Records provided Start Marker

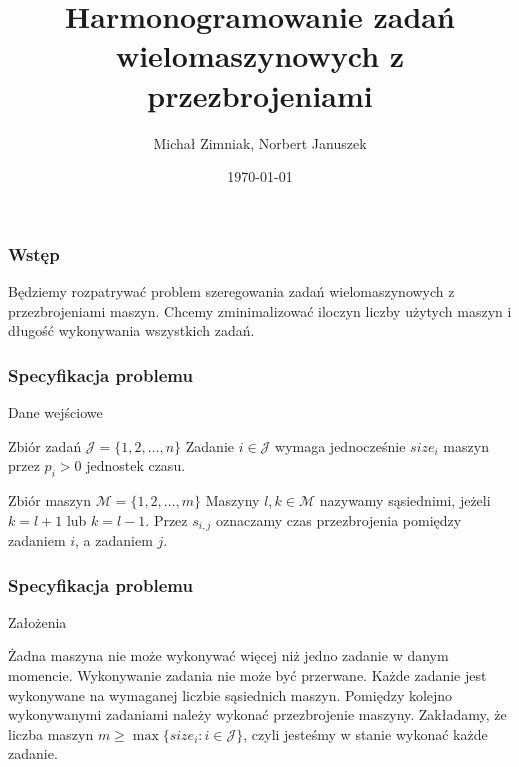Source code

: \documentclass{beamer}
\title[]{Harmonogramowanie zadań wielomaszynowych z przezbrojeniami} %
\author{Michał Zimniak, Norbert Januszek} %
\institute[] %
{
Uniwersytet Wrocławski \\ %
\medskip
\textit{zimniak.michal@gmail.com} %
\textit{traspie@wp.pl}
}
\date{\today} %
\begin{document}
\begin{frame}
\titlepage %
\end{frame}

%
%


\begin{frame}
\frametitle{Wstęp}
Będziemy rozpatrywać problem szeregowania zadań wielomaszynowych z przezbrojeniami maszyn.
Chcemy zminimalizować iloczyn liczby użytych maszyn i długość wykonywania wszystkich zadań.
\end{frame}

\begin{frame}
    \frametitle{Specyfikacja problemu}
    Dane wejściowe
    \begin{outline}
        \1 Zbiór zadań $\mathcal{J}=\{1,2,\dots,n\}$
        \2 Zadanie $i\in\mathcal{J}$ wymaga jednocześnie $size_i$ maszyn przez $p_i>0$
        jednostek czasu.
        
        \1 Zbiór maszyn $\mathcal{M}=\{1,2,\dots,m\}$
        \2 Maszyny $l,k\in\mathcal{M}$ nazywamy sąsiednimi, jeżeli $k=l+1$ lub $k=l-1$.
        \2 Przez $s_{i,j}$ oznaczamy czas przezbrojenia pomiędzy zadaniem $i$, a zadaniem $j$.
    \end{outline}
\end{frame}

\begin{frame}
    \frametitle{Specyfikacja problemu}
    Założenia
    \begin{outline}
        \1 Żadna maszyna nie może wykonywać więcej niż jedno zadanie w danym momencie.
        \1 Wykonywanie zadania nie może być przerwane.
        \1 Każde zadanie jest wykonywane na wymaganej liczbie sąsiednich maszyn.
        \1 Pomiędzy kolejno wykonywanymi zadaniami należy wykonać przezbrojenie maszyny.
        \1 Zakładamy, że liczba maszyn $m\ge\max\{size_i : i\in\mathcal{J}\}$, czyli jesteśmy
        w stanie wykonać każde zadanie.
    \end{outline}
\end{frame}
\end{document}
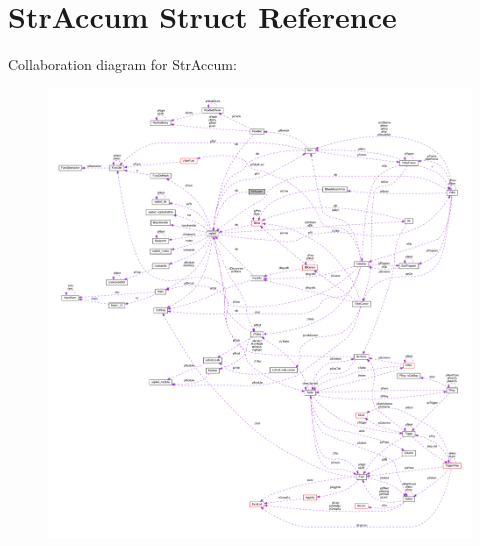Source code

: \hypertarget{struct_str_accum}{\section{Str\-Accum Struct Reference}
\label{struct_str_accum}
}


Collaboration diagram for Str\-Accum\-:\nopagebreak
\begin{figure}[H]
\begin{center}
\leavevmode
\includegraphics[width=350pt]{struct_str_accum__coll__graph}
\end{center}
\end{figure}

Records provided End Marker

Would you copy out, exactly and with no pictures, only the lines above from the one that contains "maszyn przez $p_i>0$" through the one that contains "Collaboration diagram for"?

### Your solution
        \2 Zadanie $i\in\mathcal{J}$ wymaga jednocześnie $size_i$ maszyn przez $p_i>0$
        jednostek czasu.
        
        \1 Zbiór maszyn $\mathcal{M}=\{1,2,\dots,m\}$
        \2 Maszyny $l,k\in\mathcal{M}$ nazywamy sąsiednimi, jeżeli $k=l+1$ lub $k=l-1$.
        \2 Przez $s_{i,j}$ oznaczamy czas przezbrojenia pomiędzy zadaniem $i$, a zadaniem $j$.
    \end{outline}
\end{frame}

\begin{frame}
    \frametitle{Specyfikacja problemu}
    Założenia
    \begin{outline}
        \1 Żadna maszyna nie może wykonywać więcej niż jedno zadanie w danym momencie.
        \1 Wykonywanie zadania nie może być przerwane.
        \1 Każde zadanie jest wykonywane na wymaganej liczbie sąsiednich maszyn.
        \1 Pomiędzy kolejno wykonywanymi zadaniami należy wykonać przezbrojenie maszyny.
        \1 Zakładamy, że liczba maszyn $m\ge\max\{size_i : i\in\mathcal{J}\}$, czyli jesteśmy
        w stanie wykonać każde zadanie.
    \end{outline}
\end{frame}
\end{document}
Source code

: \hypertarget{struct_str_accum}{\section{Str\-Accum Struct Reference}
\label{struct_str_accum}
}


Collaboration diagram for Str\-Accum\-:\nopagebreak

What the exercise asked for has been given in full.